Good old YA! Court of Lions was one of those books I just raced through once I finally started it. It’s the sequel to 2019’s Mirage though sadly with a completely new, non-matching cover… I’m torn about the re-design because I loved the old cover, but then, having Black girls on covers is visibility and should always be supported. So, maybe, have them there from the start? Anyway, you didn’t come here to read me ramble about cover design (can you tell I just wrote a big chunk of my dissertation about girls on covers?), but to read my review…
Many thanks to Hodder and Kate Keehan for sending me an eARC for review, as always all opinions are my own!
STAR RATING: 4/5 ✶
RELEASE DATE: 06/08/2020
SUMMARY: After being swept up into the brutal Vathek court, Amani, the ordinary girl forced to serve as the half-Vathek princess’s body double, has been forced into complete isolation.

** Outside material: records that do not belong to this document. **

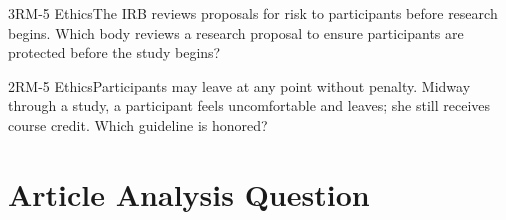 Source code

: \documentclass[11pt]{article}
\begin{document}
\begin{q}{3}{RM-5 Ethics}{The IRB reviews proposals for risk to participants before research begins.}
Which body reviews a research proposal to ensure participants are protected before the study begins?
\end{q}

\begin{q}{2}{RM-5 Ethics}{Participants may leave at any point without penalty.}
Midway through a study, a participant feels uncomfortable and leaves; she still receives course credit. Which guideline is honored?
\end{q}

\section{Article Analysis Question}
\end{document}
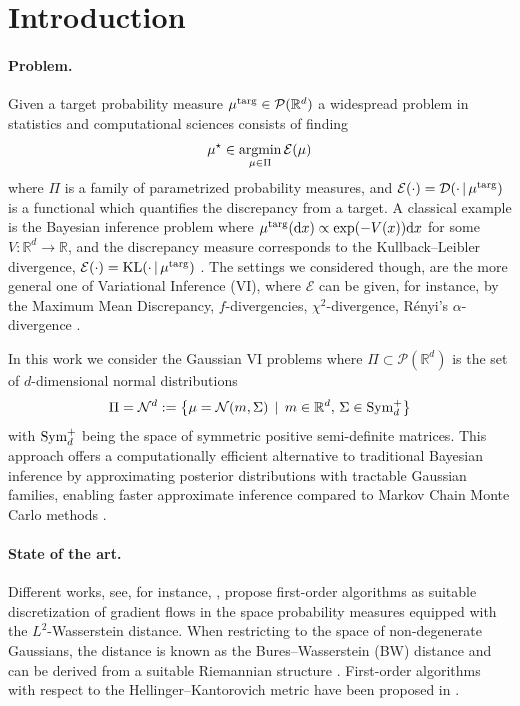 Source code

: \documentclass{article}
\theoremstyle{plain}
\theoremstyle{definition}
\theoremstyle{remark}
\newcommand{\Rd}{ {\mathbb{R}^d}}
\newcommand{\R}{ \mathbb{R}}
\newcommand{\E}{\mathcal{E}}
\renewcommand{\d}{\mathrm{d}}
\newcommand{\argmin}{\textup{argmin}}
\newcommand{\psd}{\textup{Sym}^{+}_d}
\newcommand{\KL}{\textup{KL}}
\newcommand{\targ}{\textup{targ}}
\begin{document}
\section{Introduction}

\paragraph{Problem.} Given a target probability measure $\mu^\targ \in \mathcal{P}(\Rd)$ a widespread problem in statistics and computational sciences consists of finding
\begin{equation} \label{eq:pb}
\mu^\star \in \underset{\mu\in \Pi}{\argmin} \, \E(\mu)
\end{equation}
where $\Pi$ is a family of parametrized probability measures, and $\E(\cdot) = \mathcal{D}(\cdot\,|\,\mu^\targ)$ is a functional which quantifies the discrepancy from a target. A classical example is the Bayesian inference problem where $\mu^\targ(\d x)\propto \exp(-V(x))\d x$ for some $V:\Rd \to \R$, and the discrepancy measure corresponds to the Kullback--Leibler divergence, $\E(\cdot) = \KL(\cdot\,|\,\mu^\targ)$ \cite{blei2017review}. The settings we considered though, are the more general one of Variational Inference (VI), where $\E$ can be given, for instance, by the  Maximum Mean Discrepancy, $f$-divergencies, $\chi^2$-divergence, R{\'e}nyi’s $\alpha$-divergence  \cite{blei2017review,knoblauch2022}.  

In this work we consider the 
Gaussian VI problems \cite{diao2023forward,katsevich2024approximation} where $\Pi\subset\mathcal{P}(\Rd)$ is the set of $d$-dimensional normal distributions
\[
\Pi = \mathcal{N}^d := \left\{\mu = \mathcal{N}(m,\Sigma) \,\mid \,m\in \Rd,\, \Sigma\in \psd \right\}
  \]
 with $\psd$ being the space of symmetric positive semi-definite matrices. This approach offers a computationally efficient alternative to traditional Bayesian inference by approximating posterior distributions with tractable Gaussian families, enabling faster approximate inference compared to Markov Chain Monte Carlo methods \cite{spokoiny2025gaussian,katsevich2024approximation}.

\paragraph{State of the art.}
Different works, see, for  instance,  \cite{alvarez2022optimizing, lambert2022variational,diao2023forward},  propose first-order algorithms  as suitable discretization of gradient flows  in the space probability measures \cite{ags2008} equipped with the $L^2$-Wasserstein distance.
When restricting to the space of non-degenerate Gaussians, the distance is known as the Bures--Wasserstein (BW) distance and can be derived from a suitable Riemannian structure \cite{bathia2019,Malago2018}. First-order algorithms with respect  to the Hellinger--Kantorovich  metric have been proposed in \cite{tse2025hk}. 
\end{document}
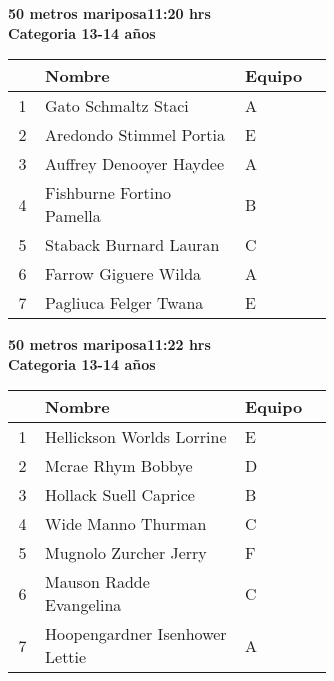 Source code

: \begin{minipage}{0.95\linewidth}\vspace{0.5cm} 
\begin{flushleft}
\textbf{
\hspace{-0.15cm}50 metros mariposa\hspace{1.5cm}11:20 hrs \\Categoria 13-14 años}\vspace{-0.2cm} 
\end{flushleft}
\begin{tabular}{cp{0.63\linewidth}l}
\hline
& \textbf{Nombre} & \textbf{Equipo} \\ \hline
1 & Gato Schmaltz Staci & A \\ 
2 & Aredondo Stimmel Portia & E \\ 
3 & Auffrey Denooyer Haydee & A \\ 
4 & Fishburne Fortino Pamella & B \\ 
5 & Staback Burnard Lauran & C \\ 
6 & Farrow Giguere Wilda & A \\ 
7 & Pagliuca Felger Twana & E \\ 
\end{tabular}
\end{minipage}
\begin{minipage}{0.95\linewidth}\vspace{0.5cm} 
\begin{flushleft}
\textbf{
\hspace{-0.15cm}50 metros mariposa\hspace{1.5cm}11:22 hrs \\Categoria 13-14 años}\vspace{-0.2cm} 
\end{flushleft}
\begin{tabular}{cp{0.63\linewidth}l}
\hline
& \textbf{Nombre} & \textbf{Equipo} \\ \hline
1 & Hellickson Worlds Lorrine & E \\ 
2 & Mcrae Rhym Bobbye & D \\ 
3 & Hollack Suell Caprice & B \\ 
4 & Wide Manno Thurman & C \\ 
5 & Mugnolo Zurcher Jerry & F \\ 
6 & Mauson Radde Evangelina & C \\ 
7 & Hoopengardner Isenhower Lettie & A \\ 
\end{tabular}
\end{minipage}
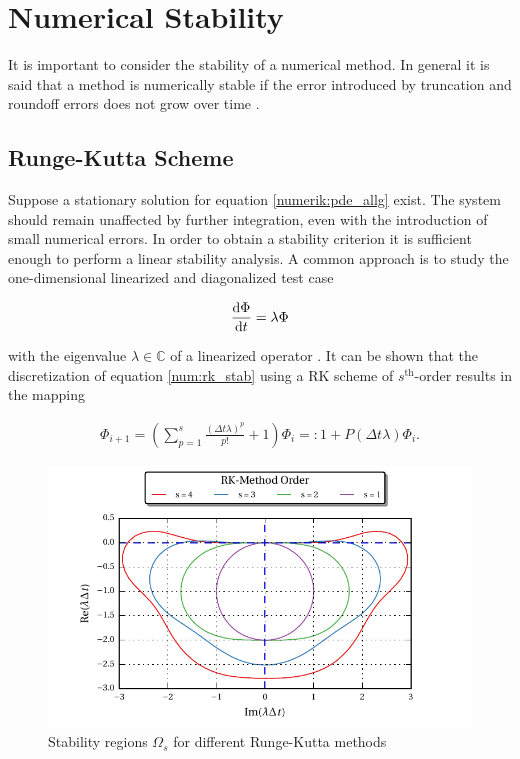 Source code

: \section{Numerical Stability}

It is important to consider the stability of a numerical method. In general it is said that a method is numerically stable if the error
introduced by truncation and roundoff errors does not grow over time \citep{ferziger99}.\\

\subsection{Runge-Kutta Scheme}

Suppose  a stationary solution for equation \ref{numerik:pde_allg} exist.
The system should remain unaffected by further integration, even with the introduction of small numerical errors.
In order to obtain a stability criterion it is sufficient enough to perform a linear stability analysis.
A common approach is to study the one-dimensional linearized and diagonalized test case

\begin{align}
\label{num:rk_stab}
\frac{\mathop{}\!\mathrm{d} \Phi}{\mathop{}\!\mathrm{d} t} = \lambda \Phi
\end{align}

with the eigenvalue $\lambda \in \mathbb{C}$ of a linearized operator \citep{Williamson1980}.
It can be shown that the discretization of equation \ref{num:rk_stab} using a RK scheme of $s^{\text{th}}$-order
results in  the mapping \citep{Williamson1980}

\begin{align}
    \Phi_{i+1}  = \left(\sum_{p=1}^s \frac{(\Delta t \lambda)^p}{p!}  + 1 \right) \Phi_i =: 1 + P(\Delta t\lambda)\Phi_i.
\end{align}

\begin{figure}[!tp]
  \begin{minipage}[c]{0.6\textwidth}
      \includegraphics{gfx/numerik/rk_stability.pdf}
  \end{minipage}\hfill
  \begin{minipage}[c]{0.3\textwidth}
  \caption{Stability regions $\Omega_s$ for different Runge-Kutta methods}
  \label{fig:num_rkstab}
  \end{minipage}
\end{figure}

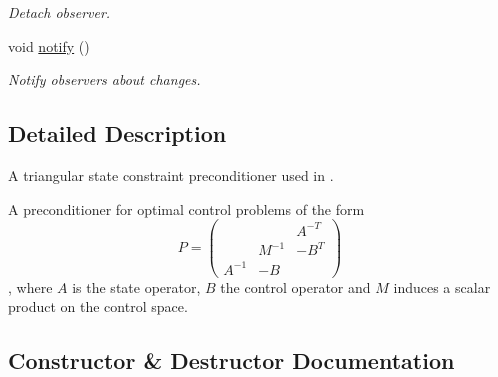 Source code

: \begin{DoxyCompactItemize}
\begin{DoxyCompactList}\small\item\em Detach observer. \end{DoxyCompactList}\item 
\hypertarget{classSpacy_1_1Mixin_1_1MixinConnection_a1ddeaa78a3bb4a38c2cca36d1f99fe36}{}void \hyperlink{classSpacy_1_1Mixin_1_1MixinConnection_a1ddeaa78a3bb4a38c2cca36d1f99fe36}{notify} ()\label{classSpacy_1_1Mixin_1_1MixinConnection_a1ddeaa78a3bb4a38c2cca36d1f99fe36}

\begin{DoxyCompactList}\small\item\em Notify observers about changes. \end{DoxyCompactList}\end{DoxyCompactItemize}


\subsection{Detailed Description}
A triangular state constraint preconditioner used in \cite{Lubkoll2015a}. 

A preconditioner for optimal control problems of the form \[ P=\left( \begin{array}{ccc} & & A^{-T} \\ & M^{-1} & -B^T \\ A^{-1} & -B & \end{array} \right)\], where $A$ is the state operator, $B$ the control operator and $M$ induces a scalar product on the control space. 

\subsection{Constructor \& Destructor Documentation}
\hypertarget{classSpacy_1_1CG_1_1TriangularStateConstraintPreconditioner_a8bbfa8bf7bdfcd3c308d4dbec8c448d0}{}

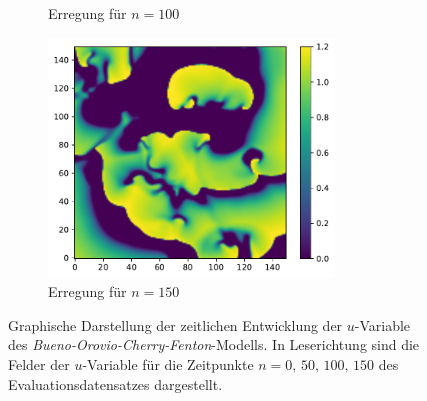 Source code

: \begin{appendices}
\begin{figure}[h]
\begin{subfigure}{.5\textwidth}
		\setcapmargin[1cm]{0.5cm}
		\caption{Erregung für $n=100$}
	\end{subfigure}%
	\begin{subfigure}{.5\textwidth}
		\centering
		\includegraphics[height=2.5in]{figures/results/dynamics/bocf_150.pdf}
		\setcapmargin[1cm]{0.5cm}
		\caption{Erregung für $n=150$}
	\end{subfigure}
	\caption{Graphische Darstellung der zeitlichen Entwicklung der $u$-Variable des \textit{Bueno-Orovio-Cherry-Fenton}-Modells. In Leserichtung sind die Felder der $u$-Variable für die Zeitpunkte $n=0,\, 50,\, 100,\, 150$ des Evaluationsdatensatzes dargestellt.}
	\label{fig:apx_bocf_evolution}
\end{figure} 


\end{appendices}
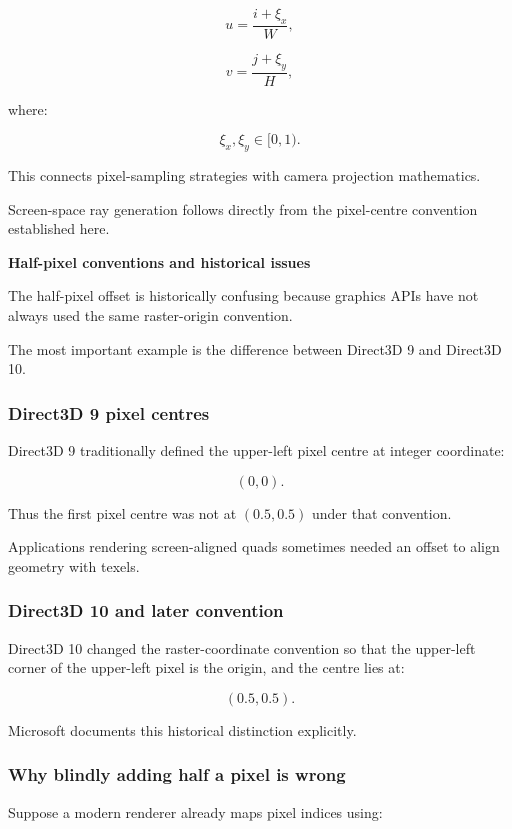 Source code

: \[
 u=\frac{i+\xi_x}{W},
\]

\[
 v=\frac{j+\xi_y}{H},
\]

where:

\[
 \xi_x,\xi_y\in[0,1).
\]

This connects pixel-sampling strategies with camera projection mathematics.

Screen-space ray generation follows directly from the pixel-centre convention established here.

\textbf{Half-pixel conventions and historical issues}

The half-pixel offset is historically confusing because graphics APIs have not always used the same raster-origin convention.

The most important example is the difference between Direct3D 9 and Direct3D 10.

\subsubsection{Direct3D 9 pixel centres}\label{direct3d-9-pixel-centres}

Direct3D 9 traditionally defined the upper-left pixel centre at integer coordinate:

\[
 \boxed{(0,0)}.
\]

Thus the first pixel centre was not at \((0.5,0.5)\) under that convention.

Applications rendering screen-aligned quads sometimes needed an offset to align geometry with texels.

\subsubsection{Direct3D 10 and later convention}\label{direct3d-10-and-later-convention}

Direct3D 10 changed the raster-coordinate convention so that the upper-left corner of the upper-left pixel is the origin, and the centre lies at:

\[
 \boxed{(0.5,0.5)}.
\]

Microsoft documents this historical distinction explicitly. 

\subsubsection{Why blindly adding half a pixel is wrong}\label{why-blindly-adding-half-a-pixel-is-wrong}

Suppose a modern renderer already maps pixel indices using:

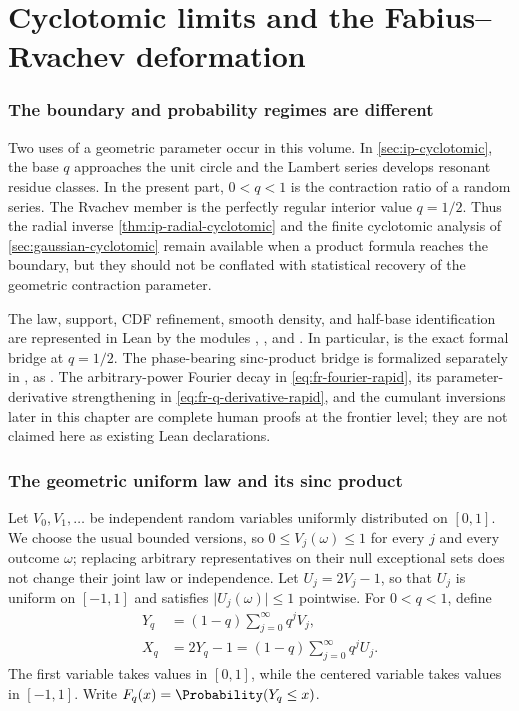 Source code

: \part{Cyclotomic limits and the Fabius--Rvachev deformation}

\section{The boundary and probability regimes are different}
\label{sec:cyclotomic-fabius-interface}

Two uses of a geometric parameter occur in this volume.  In
\cref{sec:ip-cyclotomic}, the base \(q\) approaches the unit circle and the
Lambert series develops resonant residue classes.  In the present part,
\(0<q<1\) is the contraction ratio of a random series.  The Rvachev member is
the perfectly regular interior value \(q=1/2\).  Thus the radial inverse
\cref{thm:ip-radial-cyclotomic} and the finite cyclotomic analysis of
\cref{sec:gaussian-cyclotomic} remain available when a product formula reaches
the boundary, but they should not be conflated with statistical recovery of
the geometric contraction parameter.

The law, support, CDF refinement, smooth density, and half-base
identification are represented in Lean by the modules
,
, and
.  In particular,
 is the exact formal bridge
at \(q=1/2\).  The phase-bearing sinc-product bridge is formalized separately
in , as
.
The arbitrary-power Fourier decay in \cref{eq:fr-fourier-rapid}, its
parameter-derivative strengthening in \cref{eq:fr-q-derivative-rapid}, and the
cumulant inversions later in this chapter are complete human proofs at the
frontier level; they are not claimed here as existing Lean declarations.

\section{The geometric uniform law and its sinc product}
\label{sec:fr-geometric-law}

Let \(V_0,V_1,\ldots\) be independent random variables uniformly distributed
on \([0,1]\).  We choose the usual bounded versions, so
\(0\le V_j(\omega)\le1\) for every \(j\) and every outcome \(\omega\);
replacing arbitrary representatives on their null exceptional sets does not
change their joint law or independence.  Let \(U_j=2V_j-1\), so that \(U_j\)
is uniform on \([-1,1]\) and satisfies \(\lvert U_j(\omega)\rvert\le1\)
pointwise.  For \(0<q<1\), define
\begin{align}
 Y_q&=(1-q)\sum_{j=0}^{\infty}q^jV_j,\label{eq:fr-Y}\\
 X_q&=2Y_q-1=(1-q)\sum_{j=0}^{\infty}q^jU_j.\label{eq:fr-X}
\end{align}
The first variable takes values in \([0,1]\), while the centered variable
takes values in \([-1,1]\).  Write \(F_q(x)=\Probability(Y_q\le x)\).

The cruel but complex princess, Maram, with whom Amani had cultivated a tenuous friendship, discovered Amani’s connection to the rebellion and has forced her into silence, and if Amani crosses Maram once more, her identity – and her betrayal – will be revealed to everyone in the court.
Amani is desperate to continue helping the rebellion, to fight for her people’s freedom. But she must make a devastating decision: will she step aside, and watch her people suffer, or continue to aid them, and put herself and her family in mortal danger? And whatever she chooses, can she bear to remain separated, forever, from Maram’s fiancé, Idris? (from Hodder)
OPINIONS: So, this is North African inspired. Set in space. AND there is a f/f romance. And all the great things from Mirage continue on in Court of Lions. Oh, and revolution. I think I enjoyed this second installment more than I did the first, but then, it’s been a while. I would definitely recommend Court of Lions. The characters are nuanced, the world building is excellent and I like the writing style. The duology is unique in concept, while still hitting the mark for comfortingly familiar YA tropes.
Both the relationships featured in Court of Lions are well-crafted and avoid the pitfalls of insta-love or unreasonable over-commitment. Although, there is an element of arranged marriage to the book, but that is a trope that I kind of adore…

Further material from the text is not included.